The US Senate has unanimously adopted legislation supporting "human rights and democracy" in Hong Kong and threatening to revoke its special economic status, signaling anger with Beijing about a crackdown on protests in the Chinese territory.
Senators also approved a measure that would ban the sale of tear gas, rubber bullets and other equipment that has been used by security forces to suppress the protests that have rocked Hong Kong for months.
China had expressed its "strong indignation" last month when the US House of Representatives passed a similar measure.
The Senate's Hong Kong Human Rights and Democracy Act would require the US President to annually review the favourable trade status that Washington grants to Hong Kong.

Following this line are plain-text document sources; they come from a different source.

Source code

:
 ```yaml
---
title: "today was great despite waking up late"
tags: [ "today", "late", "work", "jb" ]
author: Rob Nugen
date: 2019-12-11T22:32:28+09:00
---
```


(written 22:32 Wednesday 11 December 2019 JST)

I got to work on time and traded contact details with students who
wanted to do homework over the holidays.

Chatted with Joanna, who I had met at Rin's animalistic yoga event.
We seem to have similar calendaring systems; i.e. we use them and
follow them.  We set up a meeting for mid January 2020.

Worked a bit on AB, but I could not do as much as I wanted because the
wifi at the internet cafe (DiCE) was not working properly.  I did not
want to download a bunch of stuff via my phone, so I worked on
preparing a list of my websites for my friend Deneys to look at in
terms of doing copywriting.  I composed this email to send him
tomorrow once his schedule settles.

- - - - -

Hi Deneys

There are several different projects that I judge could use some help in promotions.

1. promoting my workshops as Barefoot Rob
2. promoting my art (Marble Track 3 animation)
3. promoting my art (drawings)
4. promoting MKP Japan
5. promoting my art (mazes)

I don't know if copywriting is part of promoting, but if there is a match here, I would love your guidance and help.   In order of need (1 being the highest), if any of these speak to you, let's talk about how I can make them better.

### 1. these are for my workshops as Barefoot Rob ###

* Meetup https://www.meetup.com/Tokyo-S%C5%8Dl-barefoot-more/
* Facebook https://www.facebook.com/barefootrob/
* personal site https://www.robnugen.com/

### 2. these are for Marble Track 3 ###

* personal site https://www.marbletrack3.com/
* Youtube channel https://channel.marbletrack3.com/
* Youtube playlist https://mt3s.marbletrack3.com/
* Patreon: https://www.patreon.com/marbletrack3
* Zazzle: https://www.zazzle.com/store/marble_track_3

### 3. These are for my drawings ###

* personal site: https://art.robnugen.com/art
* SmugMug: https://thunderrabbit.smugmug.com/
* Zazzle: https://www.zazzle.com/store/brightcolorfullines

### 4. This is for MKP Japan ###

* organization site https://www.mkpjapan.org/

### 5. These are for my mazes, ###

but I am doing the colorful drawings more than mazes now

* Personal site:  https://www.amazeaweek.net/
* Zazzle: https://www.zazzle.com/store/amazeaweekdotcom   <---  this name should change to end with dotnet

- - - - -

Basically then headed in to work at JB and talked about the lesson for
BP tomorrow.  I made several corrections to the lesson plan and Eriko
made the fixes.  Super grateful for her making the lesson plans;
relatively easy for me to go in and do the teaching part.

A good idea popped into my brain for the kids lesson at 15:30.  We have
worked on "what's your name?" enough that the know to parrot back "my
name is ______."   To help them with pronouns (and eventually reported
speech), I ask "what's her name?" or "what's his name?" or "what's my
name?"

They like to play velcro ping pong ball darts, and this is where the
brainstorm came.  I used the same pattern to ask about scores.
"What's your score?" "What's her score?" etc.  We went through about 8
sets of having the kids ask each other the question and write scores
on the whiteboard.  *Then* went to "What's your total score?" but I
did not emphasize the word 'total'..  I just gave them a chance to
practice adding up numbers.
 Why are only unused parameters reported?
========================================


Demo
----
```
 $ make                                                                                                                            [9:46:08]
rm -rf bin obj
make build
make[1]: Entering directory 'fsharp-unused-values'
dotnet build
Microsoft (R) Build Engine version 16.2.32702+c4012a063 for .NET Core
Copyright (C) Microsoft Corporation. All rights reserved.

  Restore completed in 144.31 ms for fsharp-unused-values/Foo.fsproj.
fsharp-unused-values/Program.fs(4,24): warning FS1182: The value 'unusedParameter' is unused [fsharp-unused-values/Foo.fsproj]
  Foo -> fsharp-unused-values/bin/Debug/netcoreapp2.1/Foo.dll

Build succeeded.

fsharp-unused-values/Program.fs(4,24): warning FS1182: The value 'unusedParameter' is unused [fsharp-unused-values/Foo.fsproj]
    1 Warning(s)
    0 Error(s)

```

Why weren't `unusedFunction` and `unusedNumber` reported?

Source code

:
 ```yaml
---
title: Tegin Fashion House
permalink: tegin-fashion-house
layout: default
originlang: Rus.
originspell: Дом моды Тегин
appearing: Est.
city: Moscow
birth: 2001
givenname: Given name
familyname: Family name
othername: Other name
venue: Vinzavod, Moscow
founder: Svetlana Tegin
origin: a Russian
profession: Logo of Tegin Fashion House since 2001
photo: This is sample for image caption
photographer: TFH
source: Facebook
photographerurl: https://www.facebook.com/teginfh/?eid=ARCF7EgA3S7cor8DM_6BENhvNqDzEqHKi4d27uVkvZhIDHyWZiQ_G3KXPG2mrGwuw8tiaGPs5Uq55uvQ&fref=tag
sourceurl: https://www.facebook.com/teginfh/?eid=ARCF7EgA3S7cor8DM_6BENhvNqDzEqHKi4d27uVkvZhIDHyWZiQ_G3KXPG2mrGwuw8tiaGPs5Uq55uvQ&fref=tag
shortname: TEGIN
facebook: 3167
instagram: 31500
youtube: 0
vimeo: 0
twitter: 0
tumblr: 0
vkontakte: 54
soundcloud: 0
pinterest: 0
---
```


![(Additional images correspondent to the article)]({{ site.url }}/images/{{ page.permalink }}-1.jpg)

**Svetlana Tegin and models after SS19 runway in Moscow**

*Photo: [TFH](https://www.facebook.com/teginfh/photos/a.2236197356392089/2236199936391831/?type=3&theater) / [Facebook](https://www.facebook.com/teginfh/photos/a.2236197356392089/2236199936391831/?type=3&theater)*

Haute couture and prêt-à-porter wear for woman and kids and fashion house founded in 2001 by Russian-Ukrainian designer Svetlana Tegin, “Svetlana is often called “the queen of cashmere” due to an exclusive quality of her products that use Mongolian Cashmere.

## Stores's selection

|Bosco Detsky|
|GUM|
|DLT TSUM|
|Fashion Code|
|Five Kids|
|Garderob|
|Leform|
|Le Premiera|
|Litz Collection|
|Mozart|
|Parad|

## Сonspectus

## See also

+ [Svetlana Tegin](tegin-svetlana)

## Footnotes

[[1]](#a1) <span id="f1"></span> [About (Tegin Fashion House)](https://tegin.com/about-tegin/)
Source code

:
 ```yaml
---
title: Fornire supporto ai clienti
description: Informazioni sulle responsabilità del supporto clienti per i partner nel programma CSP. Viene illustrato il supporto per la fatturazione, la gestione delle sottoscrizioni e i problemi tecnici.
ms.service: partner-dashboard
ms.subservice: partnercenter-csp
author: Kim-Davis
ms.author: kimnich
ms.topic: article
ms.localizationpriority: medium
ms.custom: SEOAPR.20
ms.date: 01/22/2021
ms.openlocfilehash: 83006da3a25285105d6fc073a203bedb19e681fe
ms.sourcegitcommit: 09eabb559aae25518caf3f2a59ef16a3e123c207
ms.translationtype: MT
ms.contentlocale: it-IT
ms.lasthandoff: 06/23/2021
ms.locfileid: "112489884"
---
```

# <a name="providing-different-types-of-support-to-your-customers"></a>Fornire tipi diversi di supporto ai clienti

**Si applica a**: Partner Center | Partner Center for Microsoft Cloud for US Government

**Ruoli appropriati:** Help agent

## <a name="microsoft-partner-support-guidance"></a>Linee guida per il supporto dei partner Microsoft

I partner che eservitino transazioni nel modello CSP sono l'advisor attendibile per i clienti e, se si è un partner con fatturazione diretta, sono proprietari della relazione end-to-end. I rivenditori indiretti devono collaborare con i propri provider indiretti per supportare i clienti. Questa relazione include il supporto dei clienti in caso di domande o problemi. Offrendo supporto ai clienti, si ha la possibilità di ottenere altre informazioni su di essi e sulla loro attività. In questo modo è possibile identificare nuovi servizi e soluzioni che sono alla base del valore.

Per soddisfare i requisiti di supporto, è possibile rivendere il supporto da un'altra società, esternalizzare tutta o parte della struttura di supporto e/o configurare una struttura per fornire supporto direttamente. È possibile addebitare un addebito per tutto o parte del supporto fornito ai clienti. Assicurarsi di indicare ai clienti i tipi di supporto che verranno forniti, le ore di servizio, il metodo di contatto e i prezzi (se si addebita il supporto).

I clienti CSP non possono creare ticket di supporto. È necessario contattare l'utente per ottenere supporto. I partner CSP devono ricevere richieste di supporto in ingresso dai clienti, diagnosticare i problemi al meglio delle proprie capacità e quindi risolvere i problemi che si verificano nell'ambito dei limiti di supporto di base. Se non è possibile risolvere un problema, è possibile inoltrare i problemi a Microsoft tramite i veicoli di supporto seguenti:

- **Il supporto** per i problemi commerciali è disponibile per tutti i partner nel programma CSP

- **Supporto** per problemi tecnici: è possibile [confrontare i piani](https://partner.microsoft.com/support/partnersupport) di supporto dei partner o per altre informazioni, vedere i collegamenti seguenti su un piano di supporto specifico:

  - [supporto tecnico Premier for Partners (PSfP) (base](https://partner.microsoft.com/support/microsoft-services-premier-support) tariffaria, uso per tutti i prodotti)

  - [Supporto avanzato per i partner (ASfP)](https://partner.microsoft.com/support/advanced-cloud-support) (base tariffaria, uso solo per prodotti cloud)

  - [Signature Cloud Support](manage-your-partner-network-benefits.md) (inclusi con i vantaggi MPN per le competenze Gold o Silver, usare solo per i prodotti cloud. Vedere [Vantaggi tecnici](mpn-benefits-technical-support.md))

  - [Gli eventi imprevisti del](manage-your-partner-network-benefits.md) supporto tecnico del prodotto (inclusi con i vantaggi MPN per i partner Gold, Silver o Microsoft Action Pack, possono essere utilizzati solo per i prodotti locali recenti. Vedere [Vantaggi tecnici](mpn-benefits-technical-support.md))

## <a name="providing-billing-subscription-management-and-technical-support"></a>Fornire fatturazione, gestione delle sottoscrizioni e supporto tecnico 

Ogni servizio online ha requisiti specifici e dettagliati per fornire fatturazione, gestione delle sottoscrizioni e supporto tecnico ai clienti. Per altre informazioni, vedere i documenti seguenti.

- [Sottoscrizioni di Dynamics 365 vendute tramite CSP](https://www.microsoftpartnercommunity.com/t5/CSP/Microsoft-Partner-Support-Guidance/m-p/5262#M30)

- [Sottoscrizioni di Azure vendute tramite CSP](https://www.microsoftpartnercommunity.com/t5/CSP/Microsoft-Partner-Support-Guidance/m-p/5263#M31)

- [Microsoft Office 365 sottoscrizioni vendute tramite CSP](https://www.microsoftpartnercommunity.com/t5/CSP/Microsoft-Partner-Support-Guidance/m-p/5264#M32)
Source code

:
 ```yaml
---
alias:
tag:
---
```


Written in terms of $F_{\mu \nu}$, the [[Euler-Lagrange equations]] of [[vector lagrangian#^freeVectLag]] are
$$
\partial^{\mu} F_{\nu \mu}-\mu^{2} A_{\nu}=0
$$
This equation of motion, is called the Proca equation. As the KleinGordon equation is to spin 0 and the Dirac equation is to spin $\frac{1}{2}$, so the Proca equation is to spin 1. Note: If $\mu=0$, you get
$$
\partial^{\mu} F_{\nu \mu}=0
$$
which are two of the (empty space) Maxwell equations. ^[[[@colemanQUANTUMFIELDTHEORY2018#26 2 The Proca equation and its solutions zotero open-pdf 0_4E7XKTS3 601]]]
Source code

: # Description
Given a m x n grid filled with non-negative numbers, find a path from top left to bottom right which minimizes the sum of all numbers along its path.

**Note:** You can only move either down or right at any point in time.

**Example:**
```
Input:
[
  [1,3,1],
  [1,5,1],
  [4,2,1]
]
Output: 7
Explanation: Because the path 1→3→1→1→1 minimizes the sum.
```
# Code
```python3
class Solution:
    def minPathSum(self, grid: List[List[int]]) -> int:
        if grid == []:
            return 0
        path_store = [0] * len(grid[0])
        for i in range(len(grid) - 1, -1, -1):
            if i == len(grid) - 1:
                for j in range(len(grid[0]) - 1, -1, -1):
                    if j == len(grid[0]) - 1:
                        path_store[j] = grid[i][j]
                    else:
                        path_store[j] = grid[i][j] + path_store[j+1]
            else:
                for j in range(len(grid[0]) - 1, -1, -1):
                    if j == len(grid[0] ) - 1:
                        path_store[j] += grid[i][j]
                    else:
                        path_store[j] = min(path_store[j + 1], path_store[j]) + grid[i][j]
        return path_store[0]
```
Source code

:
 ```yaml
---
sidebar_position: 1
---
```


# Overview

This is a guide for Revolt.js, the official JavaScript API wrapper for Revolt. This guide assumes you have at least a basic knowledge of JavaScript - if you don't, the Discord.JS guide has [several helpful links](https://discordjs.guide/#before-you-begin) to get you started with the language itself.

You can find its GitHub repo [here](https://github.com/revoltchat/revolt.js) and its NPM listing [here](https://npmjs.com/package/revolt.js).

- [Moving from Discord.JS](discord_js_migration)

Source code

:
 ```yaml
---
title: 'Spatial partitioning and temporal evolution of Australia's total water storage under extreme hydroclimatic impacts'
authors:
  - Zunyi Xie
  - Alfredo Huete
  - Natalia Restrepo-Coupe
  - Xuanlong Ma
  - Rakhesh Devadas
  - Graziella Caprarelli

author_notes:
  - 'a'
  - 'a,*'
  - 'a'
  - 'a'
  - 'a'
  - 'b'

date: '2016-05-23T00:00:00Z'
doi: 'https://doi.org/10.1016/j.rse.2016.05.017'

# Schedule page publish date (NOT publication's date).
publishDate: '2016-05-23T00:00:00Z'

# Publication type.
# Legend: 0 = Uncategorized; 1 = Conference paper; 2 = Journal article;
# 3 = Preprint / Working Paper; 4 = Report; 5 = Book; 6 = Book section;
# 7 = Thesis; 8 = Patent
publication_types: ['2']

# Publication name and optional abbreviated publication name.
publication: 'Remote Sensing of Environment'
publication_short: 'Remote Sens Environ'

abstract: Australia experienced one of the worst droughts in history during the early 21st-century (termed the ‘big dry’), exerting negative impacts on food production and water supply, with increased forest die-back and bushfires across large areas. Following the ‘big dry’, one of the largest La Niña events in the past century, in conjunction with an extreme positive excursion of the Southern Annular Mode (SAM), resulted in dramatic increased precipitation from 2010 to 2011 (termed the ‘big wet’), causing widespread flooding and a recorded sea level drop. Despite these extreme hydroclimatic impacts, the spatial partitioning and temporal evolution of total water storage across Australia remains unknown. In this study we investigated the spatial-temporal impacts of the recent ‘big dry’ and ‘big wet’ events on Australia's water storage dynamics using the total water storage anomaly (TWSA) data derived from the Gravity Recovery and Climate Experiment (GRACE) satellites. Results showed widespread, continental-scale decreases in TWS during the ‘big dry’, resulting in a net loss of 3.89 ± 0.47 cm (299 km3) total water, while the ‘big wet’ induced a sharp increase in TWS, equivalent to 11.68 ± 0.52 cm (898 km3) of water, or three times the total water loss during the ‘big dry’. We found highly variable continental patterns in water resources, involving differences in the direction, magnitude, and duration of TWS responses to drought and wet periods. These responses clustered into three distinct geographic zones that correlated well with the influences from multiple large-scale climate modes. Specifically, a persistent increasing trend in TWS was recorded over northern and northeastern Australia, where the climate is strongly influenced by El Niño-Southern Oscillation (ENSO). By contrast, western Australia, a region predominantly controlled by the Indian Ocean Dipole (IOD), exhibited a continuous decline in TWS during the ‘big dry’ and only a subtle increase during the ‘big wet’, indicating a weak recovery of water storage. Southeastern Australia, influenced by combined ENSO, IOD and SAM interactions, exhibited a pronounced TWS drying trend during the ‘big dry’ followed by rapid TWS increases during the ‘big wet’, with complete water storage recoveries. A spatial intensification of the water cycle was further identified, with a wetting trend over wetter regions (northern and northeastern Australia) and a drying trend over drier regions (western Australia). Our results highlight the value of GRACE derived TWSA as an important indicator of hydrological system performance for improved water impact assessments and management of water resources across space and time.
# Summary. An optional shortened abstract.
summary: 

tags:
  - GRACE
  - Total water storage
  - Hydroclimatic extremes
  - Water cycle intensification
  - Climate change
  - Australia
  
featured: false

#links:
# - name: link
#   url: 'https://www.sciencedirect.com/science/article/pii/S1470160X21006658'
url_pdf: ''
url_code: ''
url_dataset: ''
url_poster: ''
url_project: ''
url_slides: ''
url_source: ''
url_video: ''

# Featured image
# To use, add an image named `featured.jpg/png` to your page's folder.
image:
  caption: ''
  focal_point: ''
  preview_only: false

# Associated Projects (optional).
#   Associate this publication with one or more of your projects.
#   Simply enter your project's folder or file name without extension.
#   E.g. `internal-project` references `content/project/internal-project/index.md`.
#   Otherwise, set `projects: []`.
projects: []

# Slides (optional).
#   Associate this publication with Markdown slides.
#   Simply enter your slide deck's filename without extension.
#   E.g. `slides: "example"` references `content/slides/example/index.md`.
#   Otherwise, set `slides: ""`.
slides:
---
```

It also mandates sanctions against Hong Kong and Chinese officials who commit human rights abuses, including "extrajudicial rendition".
This summer's protests in which millions marched were sparked by a now-abandoned attempt to allow extraditions from Hong Kong to the authoritarian mainland.
The Senate "sent a clear message to Hong Kongers fighting for their long-cherished freedoms: We hear you, we continue to stand with you and we will not stand idly by as Beijing undermines your autonomy," Republican Senator Marco Rubio said.
Passage of the bill marks "an important step in holding accountable those Chinese and Hong Kong government officials responsible for Hong Kong's eroding autonomy and human rights violations".
The Senate Foreign Relations Committee's top Democrat, Robert Menendez, added that the legislation "makes it clear that the US will stand firmly and unambiguously with the legitimate aspirations of the people of Hong Kong".
The protests and the resulting crackdowns have turned parts of Hong Kong into violent battlegrounds for weeks.
Yesterday, protesters occupying a university defied warnings to surrender, as skirmishes between police and demonstrators continued.
The Senate bill updates the original Hong Kong Policy Act of 1992.
Senator Ben Cardin noted how Hong Kong has enjoyed a special economic status for years, one that relied on authorities "protecting democracy and human rights" in the territory.
"That was the commitment. And if they don't comply with that, the special status should no longer be available," Mr Cardin said.
The house and senate will harmonise the texts into a single bill to pass Congress and go to US President Donald Trump's desk for his signature.